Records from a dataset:
- Opening Delimiter -
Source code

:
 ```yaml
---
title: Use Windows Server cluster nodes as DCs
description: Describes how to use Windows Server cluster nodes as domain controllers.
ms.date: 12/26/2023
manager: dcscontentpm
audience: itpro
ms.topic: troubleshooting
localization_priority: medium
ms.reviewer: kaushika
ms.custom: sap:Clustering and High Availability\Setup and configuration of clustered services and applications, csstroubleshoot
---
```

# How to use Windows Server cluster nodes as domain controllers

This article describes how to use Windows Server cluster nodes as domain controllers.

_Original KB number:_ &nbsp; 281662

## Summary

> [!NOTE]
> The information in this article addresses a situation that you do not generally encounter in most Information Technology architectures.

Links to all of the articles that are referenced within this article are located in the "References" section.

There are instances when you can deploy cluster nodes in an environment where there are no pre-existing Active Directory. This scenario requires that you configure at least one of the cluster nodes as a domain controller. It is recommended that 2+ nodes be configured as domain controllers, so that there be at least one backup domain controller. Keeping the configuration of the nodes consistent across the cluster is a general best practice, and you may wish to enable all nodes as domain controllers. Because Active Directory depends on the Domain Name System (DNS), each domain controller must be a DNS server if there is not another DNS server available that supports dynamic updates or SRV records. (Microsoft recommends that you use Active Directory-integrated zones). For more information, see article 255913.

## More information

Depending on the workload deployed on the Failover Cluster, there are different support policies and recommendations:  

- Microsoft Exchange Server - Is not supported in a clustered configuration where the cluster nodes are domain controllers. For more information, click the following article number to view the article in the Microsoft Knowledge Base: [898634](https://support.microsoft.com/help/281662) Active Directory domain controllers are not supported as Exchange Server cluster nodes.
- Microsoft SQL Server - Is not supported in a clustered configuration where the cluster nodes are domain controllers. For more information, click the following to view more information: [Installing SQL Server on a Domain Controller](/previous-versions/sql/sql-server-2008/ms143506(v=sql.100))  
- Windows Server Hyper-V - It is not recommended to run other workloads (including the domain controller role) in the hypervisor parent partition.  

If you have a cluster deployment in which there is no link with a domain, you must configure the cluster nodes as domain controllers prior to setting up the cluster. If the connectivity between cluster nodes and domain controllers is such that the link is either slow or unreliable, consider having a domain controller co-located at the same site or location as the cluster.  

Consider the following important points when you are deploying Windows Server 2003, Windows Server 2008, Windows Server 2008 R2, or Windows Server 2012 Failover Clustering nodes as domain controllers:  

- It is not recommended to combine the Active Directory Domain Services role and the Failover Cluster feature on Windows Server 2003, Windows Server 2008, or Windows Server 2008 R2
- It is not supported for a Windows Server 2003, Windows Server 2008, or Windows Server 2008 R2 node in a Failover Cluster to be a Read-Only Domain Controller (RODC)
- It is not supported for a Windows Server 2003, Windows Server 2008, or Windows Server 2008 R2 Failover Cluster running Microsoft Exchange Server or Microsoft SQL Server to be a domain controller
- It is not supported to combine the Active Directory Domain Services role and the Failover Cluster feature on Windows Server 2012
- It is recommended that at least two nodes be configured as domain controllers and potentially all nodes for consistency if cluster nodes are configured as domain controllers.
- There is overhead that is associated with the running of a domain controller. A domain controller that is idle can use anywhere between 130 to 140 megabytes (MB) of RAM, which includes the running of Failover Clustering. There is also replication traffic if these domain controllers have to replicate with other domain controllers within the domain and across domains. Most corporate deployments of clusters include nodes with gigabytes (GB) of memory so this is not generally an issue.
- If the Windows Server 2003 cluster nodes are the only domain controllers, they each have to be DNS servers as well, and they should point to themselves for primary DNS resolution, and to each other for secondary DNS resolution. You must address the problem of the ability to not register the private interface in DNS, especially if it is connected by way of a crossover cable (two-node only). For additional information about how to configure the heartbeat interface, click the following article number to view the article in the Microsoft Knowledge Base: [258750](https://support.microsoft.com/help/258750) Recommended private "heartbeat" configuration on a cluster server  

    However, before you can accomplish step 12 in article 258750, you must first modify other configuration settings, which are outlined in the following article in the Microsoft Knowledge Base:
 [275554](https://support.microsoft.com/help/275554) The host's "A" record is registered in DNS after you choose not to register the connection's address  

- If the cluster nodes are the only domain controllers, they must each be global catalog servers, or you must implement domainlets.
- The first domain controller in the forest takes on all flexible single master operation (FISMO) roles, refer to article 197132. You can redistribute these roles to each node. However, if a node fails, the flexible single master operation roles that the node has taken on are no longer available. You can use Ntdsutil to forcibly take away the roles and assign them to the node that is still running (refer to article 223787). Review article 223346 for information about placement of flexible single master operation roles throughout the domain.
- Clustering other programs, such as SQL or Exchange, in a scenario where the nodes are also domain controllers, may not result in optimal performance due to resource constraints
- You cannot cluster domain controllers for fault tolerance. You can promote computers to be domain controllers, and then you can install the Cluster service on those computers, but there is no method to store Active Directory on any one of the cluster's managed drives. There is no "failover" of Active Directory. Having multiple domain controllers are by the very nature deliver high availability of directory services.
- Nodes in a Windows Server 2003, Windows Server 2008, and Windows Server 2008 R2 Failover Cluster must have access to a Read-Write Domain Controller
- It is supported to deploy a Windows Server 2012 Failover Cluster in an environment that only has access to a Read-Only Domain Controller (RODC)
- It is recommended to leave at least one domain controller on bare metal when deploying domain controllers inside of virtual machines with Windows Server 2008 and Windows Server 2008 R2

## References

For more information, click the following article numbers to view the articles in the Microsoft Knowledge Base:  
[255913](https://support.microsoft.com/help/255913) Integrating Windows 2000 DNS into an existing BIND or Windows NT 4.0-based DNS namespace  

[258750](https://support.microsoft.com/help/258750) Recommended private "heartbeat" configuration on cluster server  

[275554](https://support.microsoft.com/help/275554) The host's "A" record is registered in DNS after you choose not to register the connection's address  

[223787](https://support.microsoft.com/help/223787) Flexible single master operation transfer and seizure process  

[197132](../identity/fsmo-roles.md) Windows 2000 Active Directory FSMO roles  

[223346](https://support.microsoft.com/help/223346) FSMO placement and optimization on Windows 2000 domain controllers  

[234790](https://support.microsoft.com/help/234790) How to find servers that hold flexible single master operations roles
- Closing Delimiter -
__ASSIGNED TASK__: Quote the data in full, keeping each word unchanged.

__EXERCISE RESPONSE__:
Source code

:
 ```yaml
---
title: Use Windows Server cluster nodes as DCs
description: Describes how to use Windows Server cluster nodes as domain controllers.
ms.date: 12/26/2023
manager: dcscontentpm
audience: itpro
ms.topic: troubleshooting
localization_priority: medium
ms.reviewer: kaushika
ms.custom: sap:Clustering and High Availability\Setup and configuration of clustered services and applications, csstroubleshoot
---
```

# How to use Windows Server cluster nodes as domain controllers

This article describes how to use Windows Server cluster nodes as domain controllers.

_Original KB number:_ &nbsp; 281662

## Summary

> [!NOTE]
> The information in this article addresses a situation that you do not generally encounter in most Information Technology architectures.

Links to all of the articles that are referenced within this article are located in the "References" section.

There are instances when you can deploy cluster nodes in an environment where there are no pre-existing Active Directory. This scenario requires that you configure at least one of the cluster nodes as a domain controller. It is recommended that 2+ nodes be configured as domain controllers, so that there be at least one backup domain controller. Keeping the configuration of the nodes consistent across the cluster is a general best practice, and you may wish to enable all nodes as domain controllers. Because Active Directory depends on the Domain Name System (DNS), each domain controller must be a DNS server if there is not another DNS server available that supports dynamic updates or SRV records. (Microsoft recommends that you use Active Directory-integrated zones). For more information, see article 255913.

## More information

Depending on the workload deployed on the Failover Cluster, there are different support policies and recommendations:  

- Microsoft Exchange Server - Is not supported in a clustered configuration where the cluster nodes are domain controllers. For more information, click the following article number to view the article in the Microsoft Knowledge Base: [898634](https://support.microsoft.com/help/281662) Active Directory domain controllers are not supported as Exchange Server cluster nodes.
- Microsoft SQL Server - Is not supported in a clustered configuration where the cluster nodes are domain controllers. For more information, click the following to view more information: [Installing SQL Server on a Domain Controller](/previous-versions/sql/sql-server-2008/ms143506(v=sql.100))  
- Windows Server Hyper-V - It is not recommended to run other workloads (including the domain controller role) in the hypervisor parent partition.  

If you have a cluster deployment in which there is no link with a domain, you must configure the cluster nodes as domain controllers prior to setting up the cluster. If the connectivity between cluster nodes and domain controllers is such that the link is either slow or unreliable, consider having a domain controller co-located at the same site or location as the cluster.  

Consider the following important points when you are deploying Windows Server 2003, Windows Server 2008, Windows Server 2008 R2, or Windows Server 2012 Failover Clustering nodes as domain controllers:  

- It is not recommended to combine the Active Directory Domain Services role and the Failover Cluster feature on Windows Server 2003, Windows Server 2008, or Windows Server 2008 R2
- It is not supported for a Windows Server 2003, Windows Server 2008, or Windows Server 2008 R2 node in a Failover Cluster to be a Read-Only Domain Controller (RODC)
- It is not supported for a Windows Server 2003, Windows Server 2008, or Windows Server 2008 R2 Failover Cluster running Microsoft Exchange Server or Microsoft SQL Server to be a domain controller
- It is not supported to combine the Active Directory Domain Services role and the Failover Cluster feature on Windows Server 2012
- It is recommended that at least two nodes be configured as domain controllers and potentially all nodes for consistency if cluster nodes are configured as domain controllers.
- There is overhead that is associated with the running of a domain controller. A domain controller that is idle can use anywhere between 130 to 140 megabytes (MB) of RAM, which includes the running of Failover Clustering. There is also replication traffic if these domain controllers have to replicate with other domain controllers within the domain and across domains. Most corporate deployments of clusters include nodes with gigabytes (GB) of memory so this is not generally an issue.
- If the Windows Server 2003 cluster nodes are the only domain controllers, they each have to be DNS servers as well, and they should point to themselves for primary DNS resolution, and to each other for secondary DNS resolution. You must address the problem of the ability to not register the private interface in DNS, especially if it is connected by way of a crossover cable (two-node only). For additional information about how to configure the heartbeat interface, click the following article number to view the article in the Microsoft Knowledge Base: [258750](https://support.microsoft.com/help/258750) Recommended private "heartbeat" configuration on a cluster server  

    However, before you can accomplish step 12 in article 258750, you must first modify other configuration settings, which are outlined in the following article in the Microsoft Knowledge Base:
 [275554](https://support.microsoft.com/help/275554) The host's "A" record is registered in DNS after you choose not to register the connection's address  

- If the cluster nodes are the only domain controllers, they must each be global catalog servers, or you must implement domainlets.
- The first domain controller in the forest takes on all flexible single master operation (FISMO) roles, refer to article 197132. You can redistribute these roles to each node. However, if a node fails, the flexible single master operation roles that the node has taken on are no longer available. You can use Ntdsutil to forcibly take away the roles and assign them to the node that is still running (refer to article 223787). Review article 223346 for information about placement of flexible single master operation roles throughout the domain.
- Clustering other programs, such as SQL or Exchange, in a scenario where the nodes are also domain controllers, may not result in optimal performance due to resource constraints
- You cannot cluster domain controllers for fault tolerance. You can promote computers to be domain controllers, and then you can install the Cluster service on those computers, but there is no method to store Active Directory on any one of the cluster's managed drives. There is no "failover" of Active Directory. Having multiple domain controllers are by the very nature deliver high availability of directory services.
- Nodes in a Windows Server 2003, Windows Server 2008, and Windows Server 2008 R2 Failover Cluster must have access to a Read-Write Domain Controller
- It is supported to deploy a Windows Server 2012 Failover Cluster in an environment that only has access to a Read-Only Domain Controller (RODC)
- It is recommended to leave at least one domain controller on bare metal when deploying domain controllers inside of virtual machines with Windows Server 2008 and Windows Server 2008 R2

## References

For more information, click the following article numbers to view the articles in the Microsoft Knowledge Base:  
[255913](https://support.microsoft.com/help/255913) Integrating Windows 2000 DNS into an existing BIND or Windows NT 4.0-based DNS namespace  

[258750](https://support.microsoft.com/help/258750) Recommended private "heartbeat" configuration on cluster server  

[275554](https://support.microsoft.com/help/275554) The host's "A" record is registered in DNS after you choose not to register the connection's address  

[223787](https://support.microsoft.com/help/223787) Flexible single master operation transfer and seizure process  

[197132](../identity/fsmo-roles.md) Windows 2000 Active Directory FSMO roles  

[223346](https://support.microsoft.com/help/223346) FSMO placement and optimization on Windows 2000 domain controllers  

[234790](https://support.microsoft.com/help/234790) How to find servers that hold flexible single master operations roles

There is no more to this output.